A couple of obvious candidates:


----------



## Guest (Jul 15, 2017)

I don't see any composers in this thread that I find to be particularly noisy in the grand scheme of things.

Edit: I listened to all the snippets I haven't heard.... I suppose this Avraamov guy sounds a little bit noisy.


----------



## SuperTonic (Jun 3, 2010)

I am hesitant to post this because from what I've read in some other threads, the OP is already very familiar with Xenakis. So I don't expect this to be a revelation, but I am curious to know how ST4 would rate La Legende d'Eer on his/her 10 point scale.

This is the only piece of music I have ever encountered that I had to turn off because it was too unpleasant to listen too. To be fair, I was listening to it on headphones which probably wasn't a good idea. I did go back to it later and listened to it through speakers and made it all the way through, though I still wouldn't say it is one of my favorites of Xenakis (there are other works of his that I like though).

If it doesn't rate a 10 with the OP I would be curious/scared to know what does.


----------



## ST4 (Oct 27, 2016)

SuperTonic said:


> I am hesitant to post this because from what I've read in some other threads, the OP is already very familiar with Xenakis. So I don't expect this to be a revelation, but I am curious to know how ST4 would rate La Legende d'Eer on his/her 10 point scale.
> 
> This is the only piece of music I have ever encountered that I had to turn off because it was too unpleasant to listen too. To be fair, I was listening to it on headphones which probably wasn't a good idea. I did go back to it later and listened to it through speakers and made it all the way through, though I still wouldn't say it is one of my favorites of Xenakis (there are other works of his that I like though).
> 
> If it doesn't rate a 10 with the OP I would be curious/scared to know what does.
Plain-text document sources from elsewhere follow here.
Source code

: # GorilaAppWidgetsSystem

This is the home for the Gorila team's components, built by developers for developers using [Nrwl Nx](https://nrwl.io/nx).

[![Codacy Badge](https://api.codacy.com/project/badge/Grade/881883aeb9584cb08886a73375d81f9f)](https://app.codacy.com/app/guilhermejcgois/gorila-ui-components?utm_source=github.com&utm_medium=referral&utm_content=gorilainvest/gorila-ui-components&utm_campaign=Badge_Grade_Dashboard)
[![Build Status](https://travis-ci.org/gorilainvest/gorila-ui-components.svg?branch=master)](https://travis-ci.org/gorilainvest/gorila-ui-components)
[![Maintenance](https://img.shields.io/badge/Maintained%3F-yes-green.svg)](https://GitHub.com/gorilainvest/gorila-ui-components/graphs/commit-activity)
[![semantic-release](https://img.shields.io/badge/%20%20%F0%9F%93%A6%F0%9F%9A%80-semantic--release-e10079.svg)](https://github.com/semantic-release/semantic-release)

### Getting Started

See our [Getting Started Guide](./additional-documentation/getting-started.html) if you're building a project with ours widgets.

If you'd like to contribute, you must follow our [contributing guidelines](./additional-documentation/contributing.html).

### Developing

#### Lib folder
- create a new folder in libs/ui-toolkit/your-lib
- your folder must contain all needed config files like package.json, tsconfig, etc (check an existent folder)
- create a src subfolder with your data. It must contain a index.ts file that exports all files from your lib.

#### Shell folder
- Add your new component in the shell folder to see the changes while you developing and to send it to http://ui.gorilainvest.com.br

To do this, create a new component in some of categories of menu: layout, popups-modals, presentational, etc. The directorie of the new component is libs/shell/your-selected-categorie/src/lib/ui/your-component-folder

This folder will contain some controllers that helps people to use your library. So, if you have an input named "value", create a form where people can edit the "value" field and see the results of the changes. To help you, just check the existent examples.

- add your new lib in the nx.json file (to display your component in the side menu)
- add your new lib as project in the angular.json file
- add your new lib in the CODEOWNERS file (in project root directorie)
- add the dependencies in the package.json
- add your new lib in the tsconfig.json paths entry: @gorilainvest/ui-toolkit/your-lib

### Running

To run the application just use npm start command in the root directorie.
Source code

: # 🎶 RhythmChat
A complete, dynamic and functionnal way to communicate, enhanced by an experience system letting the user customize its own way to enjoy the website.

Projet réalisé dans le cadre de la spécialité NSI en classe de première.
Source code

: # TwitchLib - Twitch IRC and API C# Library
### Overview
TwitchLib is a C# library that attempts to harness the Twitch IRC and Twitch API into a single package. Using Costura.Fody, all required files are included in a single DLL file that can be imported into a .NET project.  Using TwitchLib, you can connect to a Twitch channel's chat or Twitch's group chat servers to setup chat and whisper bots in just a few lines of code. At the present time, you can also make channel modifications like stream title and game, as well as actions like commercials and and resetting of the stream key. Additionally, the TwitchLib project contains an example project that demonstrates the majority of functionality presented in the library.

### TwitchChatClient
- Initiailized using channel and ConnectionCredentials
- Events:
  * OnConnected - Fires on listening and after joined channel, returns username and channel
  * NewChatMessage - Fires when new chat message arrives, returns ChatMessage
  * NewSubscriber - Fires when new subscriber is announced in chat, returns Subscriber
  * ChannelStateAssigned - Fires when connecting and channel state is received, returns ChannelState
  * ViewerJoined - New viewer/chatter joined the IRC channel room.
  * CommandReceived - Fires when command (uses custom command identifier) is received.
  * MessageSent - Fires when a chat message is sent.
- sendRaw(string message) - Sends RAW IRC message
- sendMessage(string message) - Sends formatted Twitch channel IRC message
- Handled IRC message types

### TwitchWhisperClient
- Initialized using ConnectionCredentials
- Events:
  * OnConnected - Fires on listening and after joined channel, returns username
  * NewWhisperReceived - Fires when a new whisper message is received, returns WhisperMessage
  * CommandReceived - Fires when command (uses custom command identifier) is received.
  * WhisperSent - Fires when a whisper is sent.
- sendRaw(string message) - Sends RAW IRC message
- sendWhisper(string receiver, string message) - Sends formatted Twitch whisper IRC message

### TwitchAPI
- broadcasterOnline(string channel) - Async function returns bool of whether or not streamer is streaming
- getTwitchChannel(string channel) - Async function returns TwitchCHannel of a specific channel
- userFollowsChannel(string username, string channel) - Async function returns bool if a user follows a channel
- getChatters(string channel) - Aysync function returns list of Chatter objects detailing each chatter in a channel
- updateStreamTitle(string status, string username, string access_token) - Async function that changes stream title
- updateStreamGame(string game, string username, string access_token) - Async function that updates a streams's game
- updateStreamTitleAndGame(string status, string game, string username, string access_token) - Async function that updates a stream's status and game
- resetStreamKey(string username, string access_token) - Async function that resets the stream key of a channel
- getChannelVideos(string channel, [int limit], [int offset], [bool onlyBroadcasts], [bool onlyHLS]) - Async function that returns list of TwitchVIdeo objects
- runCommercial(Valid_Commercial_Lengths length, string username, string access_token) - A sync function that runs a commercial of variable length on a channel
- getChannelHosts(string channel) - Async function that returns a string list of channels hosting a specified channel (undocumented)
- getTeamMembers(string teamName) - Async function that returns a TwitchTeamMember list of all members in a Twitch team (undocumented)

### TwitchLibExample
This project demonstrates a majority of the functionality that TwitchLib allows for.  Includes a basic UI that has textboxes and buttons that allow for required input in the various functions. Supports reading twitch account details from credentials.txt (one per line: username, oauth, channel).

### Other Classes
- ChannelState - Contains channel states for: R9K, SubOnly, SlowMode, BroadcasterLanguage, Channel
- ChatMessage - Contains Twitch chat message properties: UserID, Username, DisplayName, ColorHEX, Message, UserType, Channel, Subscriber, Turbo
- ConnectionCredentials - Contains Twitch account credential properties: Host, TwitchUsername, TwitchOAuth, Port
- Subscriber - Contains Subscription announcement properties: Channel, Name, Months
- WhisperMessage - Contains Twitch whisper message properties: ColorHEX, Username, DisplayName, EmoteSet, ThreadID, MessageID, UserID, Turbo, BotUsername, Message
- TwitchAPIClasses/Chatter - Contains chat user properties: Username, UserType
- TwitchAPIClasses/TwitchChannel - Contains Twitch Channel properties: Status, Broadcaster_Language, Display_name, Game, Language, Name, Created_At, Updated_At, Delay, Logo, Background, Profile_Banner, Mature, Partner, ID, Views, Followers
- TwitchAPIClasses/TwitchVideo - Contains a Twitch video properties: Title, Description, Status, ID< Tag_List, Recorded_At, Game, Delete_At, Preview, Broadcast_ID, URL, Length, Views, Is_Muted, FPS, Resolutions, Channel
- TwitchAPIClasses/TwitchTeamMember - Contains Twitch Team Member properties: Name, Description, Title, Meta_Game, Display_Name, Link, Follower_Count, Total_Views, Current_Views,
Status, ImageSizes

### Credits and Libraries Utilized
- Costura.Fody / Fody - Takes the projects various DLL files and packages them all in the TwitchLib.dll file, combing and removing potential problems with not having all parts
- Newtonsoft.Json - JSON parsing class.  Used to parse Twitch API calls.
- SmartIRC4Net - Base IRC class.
Ok, _La Légende D'Eer_ (one of my favorite electronic works btw) a massive living jungle of synthetic creatures, oceans, chasms and the bridging between the hyper-modern and the ancient.

The high-frequencies in the first 5-8 minutes for a long time where hard to get through because of frequencies (or pitches) higher than a piccolo tend to be grating. But back then I still enjoyed the rest of the piece, once the entire frequency-spectrum comes into play. The piece in general, while very cosmic and surreal, is only really a *5 *. The introduction part described may be a 8/9 for unsuspecting ears but you soon realize that you are listening a bunch of essentially poly-rhythmic conversations between multiple "voices", much like much of _Ligeti_'s middle period work (and no, I'm not making a comparison there).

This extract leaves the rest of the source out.